To do.
Your output should be the line with "<td>41,968</td>" plus all following lines to the end of the records, exactly as written and nothing more.

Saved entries
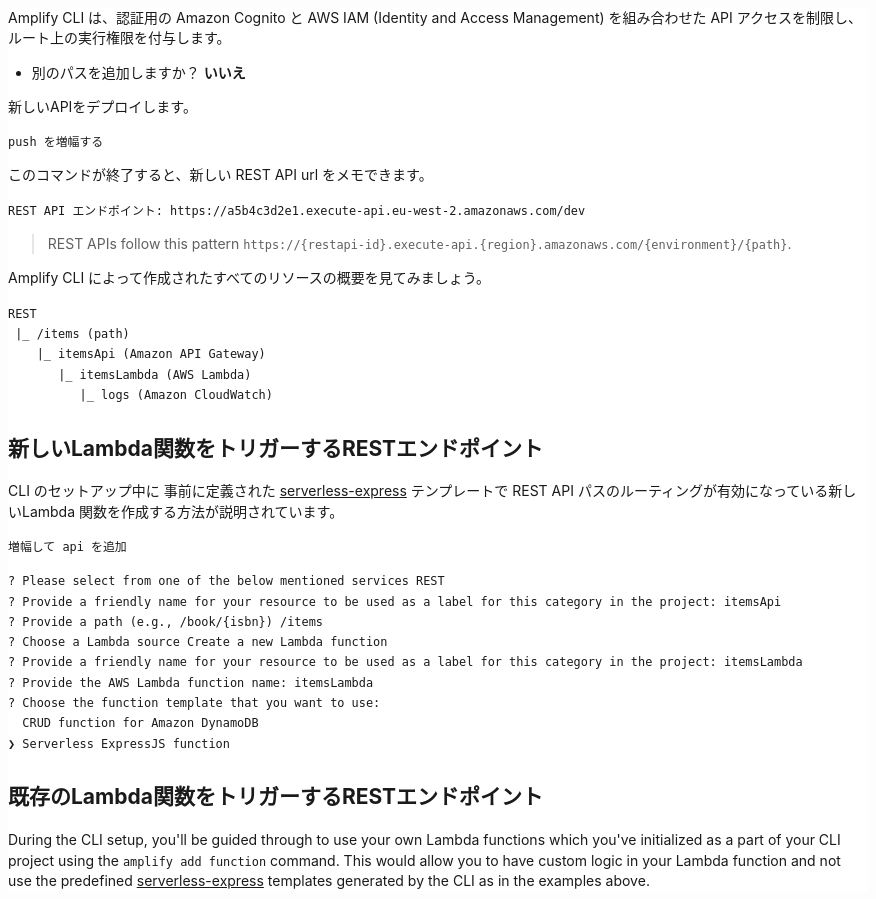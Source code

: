 Amplify CLI は、認証用の Amazon Cognito と AWS IAM (Identity and Access Management) を組み合わせた API アクセスを制限し、ルート上の実行権限を付与します。

- 別のパスを追加しますか？ __いいえ__

新しいAPIをデプロイします。

```bash
push を増幅する
```

このコマンドが終了すると、新しい REST API url をメモできます。

```console
REST API エンドポイント: https://a5b4c3d2e1.execute-api.eu-west-2.amazonaws.com/dev
```

> REST APIs follow this pattern `https://{restapi-id}.execute-api.{region}.amazonaws.com/{environment}/{path}`.

Amplify CLI によって作成されたすべてのリソースの概要を見てみましょう。

```console
REST
 |_ /items (path)
    |_ itemsApi (Amazon API Gateway) 
       |_ itemsLambda (AWS Lambda)
          |_ logs (Amazon CloudWatch)
```

## 新しいLambda関数をトリガーするRESTエンドポイント
CLI のセットアップ中に 事前に定義された [serverless-express](https://github.com/awslabs/aws-serverless-express) テンプレートで REST API パスのルーティングが有効になっている新しいLambda 関数を作成する方法が説明されています。

```bash
増幅して api を追加
```

```console
? Please select from one of the below mentioned services REST
? Provide a friendly name for your resource to be used as a label for this category in the project: itemsApi
? Provide a path (e.g., /book/{isbn}) /items
? Choose a Lambda source Create a new Lambda function
? Provide a friendly name for your resource to be used as a label for this category in the project: itemsLambda
? Provide the AWS Lambda function name: itemsLambda
? Choose the function template that you want to use:
  CRUD function for Amazon DynamoDB
❯ Serverless ExpressJS function
```

## 既存のLambda関数をトリガーするRESTエンドポイント
During the CLI setup, you'll be guided through to use your own Lambda functions which you've initialized as a part of your CLI project using the `amplify add function` command. This would allow you to have custom logic in your Lambda function and not use the predefined [serverless-express](https://github.com/awslabs/aws-serverless-express) templates generated by the CLI as in the examples above.
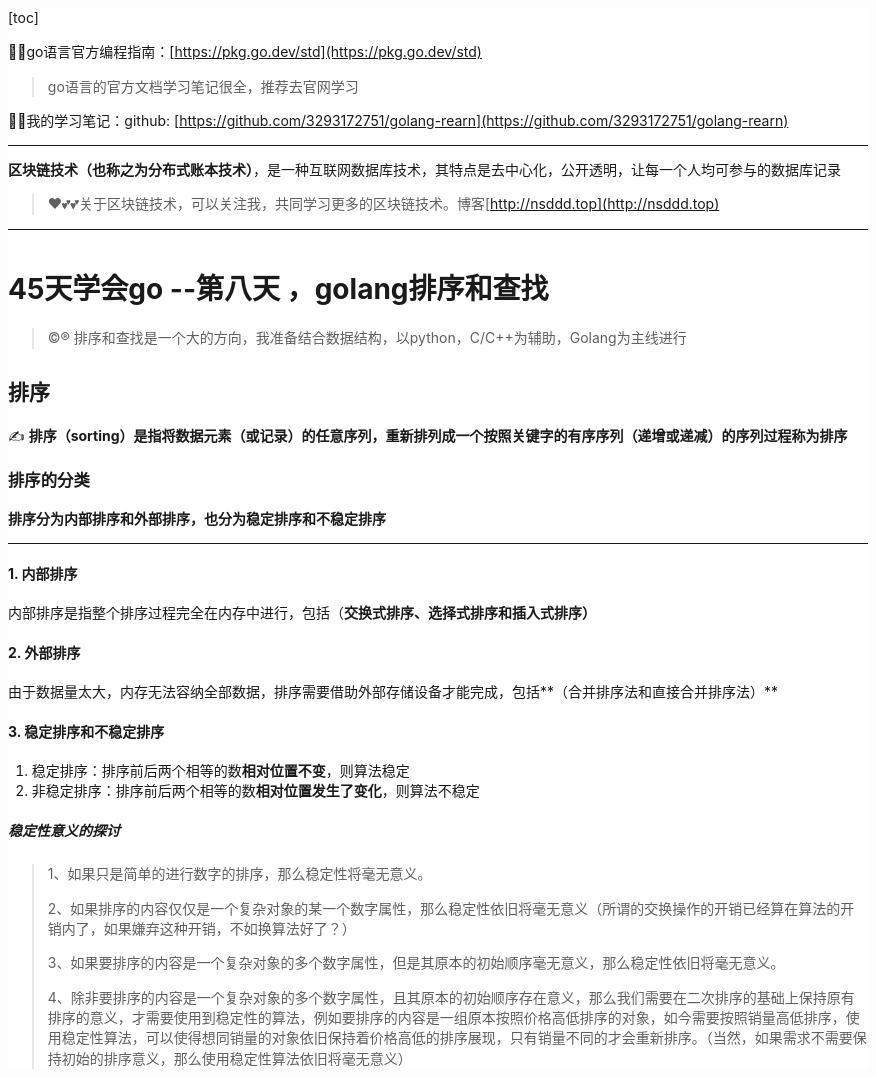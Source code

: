 [toc]



😶‍🌫️go语言官方编程指南：[https://pkg.go.dev/std](https://pkg.go.dev/std)

>   go语言的官方文档学习笔记很全，推荐去官网学习

😶‍🌫️我的学习笔记：github: [https://github.com/3293172751/golang-rearn](https://github.com/3293172751/golang-rearn)

---

**区块链技术（也称之为分布式账本技术）**，是一种互联网数据库技术，其特点是去中心化，公开透明，让每一个人均可参与的数据库记录

>   ❤️💕💕关于区块链技术，可以关注我，共同学习更多的区块链技术。博客[http://nsddd.top](http://nsddd.top)

---

# 45天学会go --第八天 ，golang排序和查找

>   ©️®️ 排序和查找是一个大的方向，我准备结合数据结构，以python，C/C++为辅助，Golang为主线进行

## 排序

✍️ **排序（sorting）是指将数据元素（或记录）的任意序列，重新排列成一个按照关键字的有序序列（递增或递减）的序列过程称为排序**

### 排序的分类

**排序分为内部排序和外部排序，也分为稳定排序和不稳定排序**

---

#### 1. 内部排序

内部排序是指整个排序过程完全在内存中进行，包括（**交换式排序、选择式排序和插入式排序）**

#### 2. 外部排序

由于数据量太大，内存无法容纳全部数据，排序需要借助外部存储设备才能完成，包括**（合并排序法和直接合并排序法）**

#### 3. 稳定排序和不稳定排序

1.   稳定排序：排序前后两个相等的数**相对位置不变**，则算法稳定
2.   非稳定排序：排序前后两个相等的数**相对位置发生了变化**，则算法不稳定

##### 稳定性意义的探讨

>   1、如果只是简单的进行数字的排序，那么稳定性将毫无意义。
>
>   2、如果排序的内容仅仅是一个复杂对象的某一个数字属性，那么稳定性依旧将毫无意义（所谓的交换操作的开销已经算在算法的开销内了，如果嫌弃这种开销，不如换算法好了？）
>
>   3、如果要排序的内容是一个复杂对象的多个数字属性，但是其原本的初始顺序毫无意义，那么稳定性依旧将毫无意义。
>
>   4、除非要排序的内容是一个复杂对象的多个数字属性，且其原本的初始顺序存在意义，那么我们需要在二次排序的基础上保持原有排序的意义，才需要使用到稳定性的算法，例如要排序的内容是一组原本按照价格高低排序的对象，如今需要按照销量高低排序，使用稳定性算法，可以使得想同销量的对象依旧保持着价格高低的排序展现，只有销量不同的才会重新排序。（当然，如果需求不需要保持初始的排序意义，那么使用稳定性算法依旧将毫无意义）
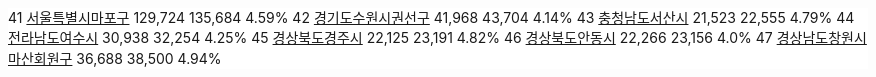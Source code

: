   <tr class="item">
    <td>41</td>
    <td><a href="/apt/서울특별시마포구">서울특별시마포구</a></td>
    <td>129,724</td>
    <td>135,684</td>
    <td>4.59%</td>
  </tr>

  <tr class="item">
    <td>42</td>
    <td><a href="/apt/경기도수원시권선구">경기도수원시권선구</a></td>
    <td>41,968</td>
    <td>43,704</td>
    <td>4.14%</td>
  </tr>

  <tr class="item">
    <td>43</td>
    <td><a href="/apt/충청남도서산시">충청남도서산시</a></td>
    <td>21,523</td>
    <td>22,555</td>
    <td>4.79%</td>
  </tr>

  <tr class="item">
    <td>44</td>
    <td><a href="/apt/전라남도여수시">전라남도여수시</a></td>
    <td>30,938</td>
    <td>32,254</td>
    <td>4.25%</td>
  </tr>

  <tr class="item">
    <td>45</td>
    <td><a href="/apt/경상북도경주시">경상북도경주시</a></td>
    <td>22,125</td>
    <td>23,191</td>
    <td>4.82%</td>
  </tr>

  <tr class="item">
    <td>46</td>
    <td><a href="/apt/경상북도안동시">경상북도안동시</a></td>
    <td>22,266</td>
    <td>23,156</td>
    <td>4.0%</td>
  </tr>

  <tr class="item">
    <td>47</td>
    <td><a href="/apt/경상남도창원시마산회원구">경상남도창원시마산회원구</a></td>
    <td>36,688</td>
    <td>38,500</td>
    <td>4.94%</td>
  </tr>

Answer to the problem.
    <td>41,968</td>
    <td>43,704</td>
    <td>4.14%</td>
  </tr>

  <tr class="item">
    <td>43</td>
    <td><a href="/apt/충청남도서산시">충청남도서산시</a></td>
    <td>21,523</td>
    <td>22,555</td>
    <td>4.79%</td>
  </tr>

  <tr class="item">
    <td>44</td>
    <td><a href="/apt/전라남도여수시">전라남도여수시</a></td>
    <td>30,938</td>
    <td>32,254</td>
    <td>4.25%</td>
  </tr>

  <tr class="item">
    <td>45</td>
    <td><a href="/apt/경상북도경주시">경상북도경주시</a></td>
    <td>22,125</td>
    <td>23,191</td>
    <td>4.82%</td>
  </tr>

  <tr class="item">
    <td>46</td>
    <td><a href="/apt/경상북도안동시">경상북도안동시</a></td>
    <td>22,266</td>
    <td>23,156</td>
    <td>4.0%</td>
  </tr>

  <tr class="item">
    <td>47</td>
    <td><a href="/apt/경상남도창원시마산회원구">경상남도창원시마산회원구</a></td>
    <td>36,688</td>
    <td>38,500</td>
    <td>4.94%</td>
  </tr>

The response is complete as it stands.